_Data shown_.
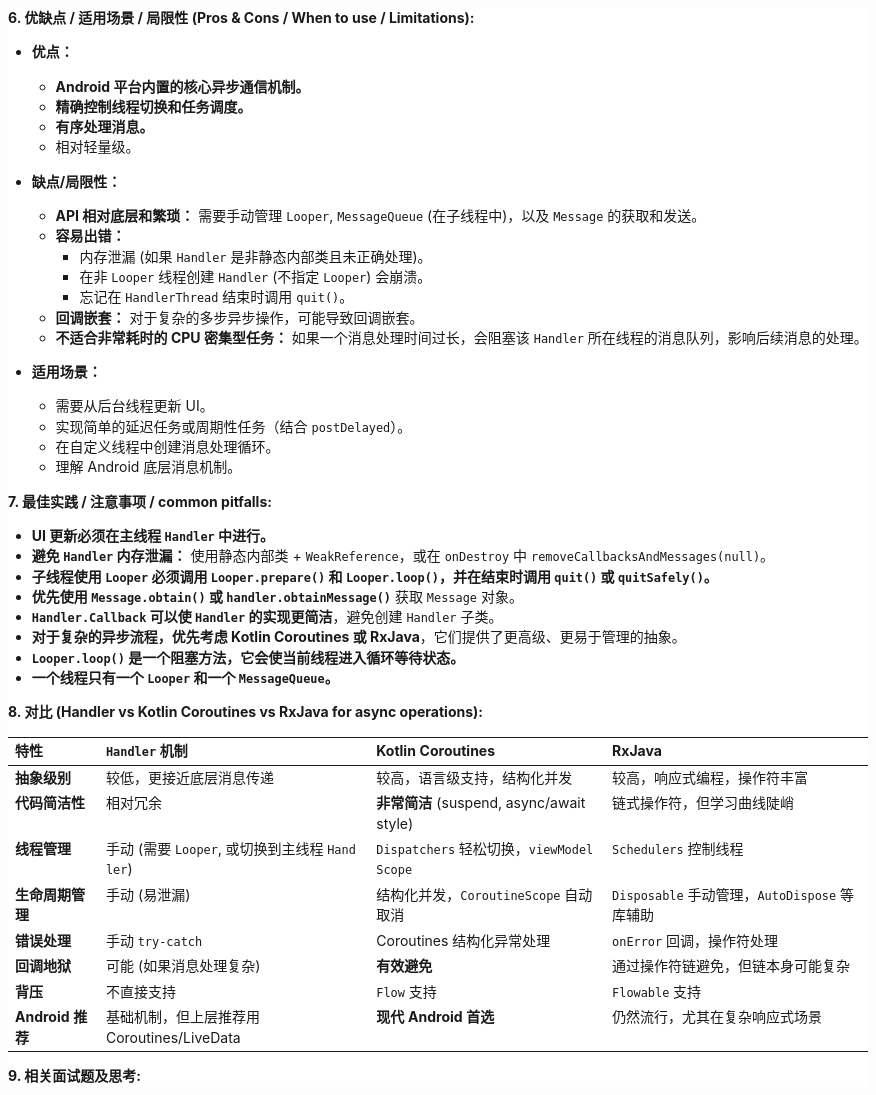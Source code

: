 **6. 优缺点 / 适用场景 / 局限性 (Pros & Cons / When to use / Limitations):**

*   **优点：**
    *   **Android 平台内置的核心异步通信机制。**
    *   **精确控制线程切换和任务调度。**
    *   **有序处理消息。**
    *   相对轻量级。
*   **缺点/局限性：**
    *   **API 相对底层和繁琐：** 需要手动管理 `Looper`, `MessageQueue` (在子线程中)，以及 `Message` 的获取和发送。
    *   **容易出错：**
        *   内存泄漏 (如果 `Handler` 是非静态内部类且未正确处理)。
        *   在非 `Looper` 线程创建 `Handler` (不指定 `Looper`) 会崩溃。
        *   忘记在 `HandlerThread` 结束时调用 `quit()`。
    *   **回调嵌套：** 对于复杂的多步异步操作，可能导致回调嵌套。
    *   **不适合非常耗时的 CPU 密集型任务：** 如果一个消息处理时间过长，会阻塞该 `Handler` 所在线程的消息队列，影响后续消息的处理。

*   **适用场景：**
    *   需要从后台线程更新 UI。
    *   实现简单的延迟任务或周期性任务（结合 `postDelayed`）。
    *   在自定义线程中创建消息处理循环。
    *   理解 Android 底层消息机制。

**7. 最佳实践 / 注意事项 / common pitfalls:**

*   **UI 更新必须在主线程 `Handler` 中进行。**
*   **避免 `Handler` 内存泄漏：** 使用静态内部类 + `WeakReference`，或在 `onDestroy` 中 `removeCallbacksAndMessages(null)`。
*   **子线程使用 `Looper` 必须调用 `Looper.prepare()` 和 `Looper.loop()`，并在结束时调用 `quit()` 或 `quitSafely()`。**
*   **优先使用 `Message.obtain()` 或 `handler.obtainMessage()`** 获取 `Message` 对象。
*   **`Handler.Callback` 可以使 `Handler` 的实现更简洁**，避免创建 `Handler` 子类。
*   **对于复杂的异步流程，优先考虑 Kotlin Coroutines 或 RxJava**，它们提供了更高级、更易于管理的抽象。
*   **`Looper.loop()` 是一个阻塞方法，它会使当前线程进入循环等待状态。**
*   **一个线程只有一个 `Looper` 和一个 `MessageQueue`。**

**8. 对比 (Handler vs Kotlin Coroutines vs RxJava for async operations):**

| 特性         | `Handler` 机制                             | Kotlin Coroutines                        | RxJava                                     |
| :----------- | :------------------------------------------- | :--------------------------------------- | :----------------------------------------- |
| **抽象级别** | 较低，更接近底层消息传递                   | 较高，语言级支持，结构化并发            | 较高，响应式编程，操作符丰富               |
| **代码简洁性**| 相对冗余                                   | **非常简洁** (suspend, async/await style) | 链式操作符，但学习曲线陡峭                |
| **线程管理** | 手动 (需要 `Looper`, 或切换到主线程 `Handler`)| `Dispatchers` 轻松切换，`viewModelScope` | `Schedulers` 控制线程                      |
| **生命周期管理**| 手动 (易泄漏)                              | 结构化并发，`CoroutineScope` 自动取消   | `Disposable` 手动管理，`AutoDispose` 等库辅助 |
| **错误处理** | 手动 `try-catch`                             | Coroutines 结构化异常处理                | `onError` 回调，操作符处理                 |
| **回调地狱** | 可能 (如果消息处理复杂)                      | **有效避免**                             | 通过操作符链避免，但链本身可能复杂          |
| **背压**     | 不直接支持                                 | `Flow` 支持                              | `Flowable` 支持                            |
| **Android 推荐**| 基础机制，但上层推荐用 Coroutines/LiveData | **现代 Android 首选**                     | 仍然流行，尤其在复杂响应式场景             |

**9. 相关面试题及思考:**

_Work item_.
Leaving out the images, return the entries above exactly as they read.

_Written response_.
Source code

: **6. 优缺点 / 适用场景 / 局限性 (Pros & Cons / When to use / Limitations):**

*   **优点：**
    *   **Android 平台内置的核心异步通信机制。**
    *   **精确控制线程切换和任务调度。**
    *   **有序处理消息。**
    *   相对轻量级。
*   **缺点/局限性：**
    *   **API 相对底层和繁琐：** 需要手动管理 `Looper`, `MessageQueue` (在子线程中)，以及 `Message` 的获取和发送。
    *   **容易出错：**
        *   内存泄漏 (如果 `Handler` 是非静态内部类且未正确处理)。
        *   在非 `Looper` 线程创建 `Handler` (不指定 `Looper`) 会崩溃。
        *   忘记在 `HandlerThread` 结束时调用 `quit()`。
    *   **回调嵌套：** 对于复杂的多步异步操作，可能导致回调嵌套。
    *   **不适合非常耗时的 CPU 密集型任务：** 如果一个消息处理时间过长，会阻塞该 `Handler` 所在线程的消息队列，影响后续消息的处理。

*   **适用场景：**
    *   需要从后台线程更新 UI。
    *   实现简单的延迟任务或周期性任务（结合 `postDelayed`）。
    *   在自定义线程中创建消息处理循环。
    *   理解 Android 底层消息机制。

**7. 最佳实践 / 注意事项 / common pitfalls:**

*   **UI 更新必须在主线程 `Handler` 中进行。**
*   **避免 `Handler` 内存泄漏：** 使用静态内部类 + `WeakReference`，或在 `onDestroy` 中 `removeCallbacksAndMessages(null)`。
*   **子线程使用 `Looper` 必须调用 `Looper.prepare()` 和 `Looper.loop()`，并在结束时调用 `quit()` 或 `quitSafely()`。**
*   **优先使用 `Message.obtain()` 或 `handler.obtainMessage()`** 获取 `Message` 对象。
*   **`Handler.Callback` 可以使 `Handler` 的实现更简洁**，避免创建 `Handler` 子类。
*   **对于复杂的异步流程，优先考虑 Kotlin Coroutines 或 RxJava**，它们提供了更高级、更易于管理的抽象。
*   **`Looper.loop()` 是一个阻塞方法，它会使当前线程进入循环等待状态。**
*   **一个线程只有一个 `Looper` 和一个 `MessageQueue`。**

**8. 对比 (Handler vs Kotlin Coroutines vs RxJava for async operations):**

| 特性         | `Handler` 机制                             | Kotlin Coroutines                        | RxJava                                     |
| :----------- | :------------------------------------------- | :--------------------------------------- | :----------------------------------------- |
| **抽象级别** | 较低，更接近底层消息传递                   | 较高，语言级支持，结构化并发            | 较高，响应式编程，操作符丰富               |
| **代码简洁性**| 相对冗余                                   | **非常简洁** (suspend, async/await style) | 链式操作符，但学习曲线陡峭                |
| **线程管理** | 手动 (需要 `Looper`, 或切换到主线程 `Handler`)| `Dispatchers` 轻松切换，`viewModelScope` | `Schedulers` 控制线程                      |
| **生命周期管理**| 手动 (易泄漏)                              | 结构化并发，`CoroutineScope` 自动取消   | `Disposable` 手动管理，`AutoDispose` 等库辅助 |
| **错误处理** | 手动 `try-catch`                             | Coroutines 结构化异常处理                | `onError` 回调，操作符处理                 |
| **回调地狱** | 可能 (如果消息处理复杂)                      | **有效避免**                             | 通过操作符链避免，但链本身可能复杂          |
| **背压**     | 不直接支持                                 | `Flow` 支持                              | `Flowable` 支持                            |
| **Android 推荐**| 基础机制，但上层推荐用 Coroutines/LiveData | **现代 Android 首选**                     | 仍然流行，尤其在复杂响应式场景             |

**9. 相关面试题及思考:**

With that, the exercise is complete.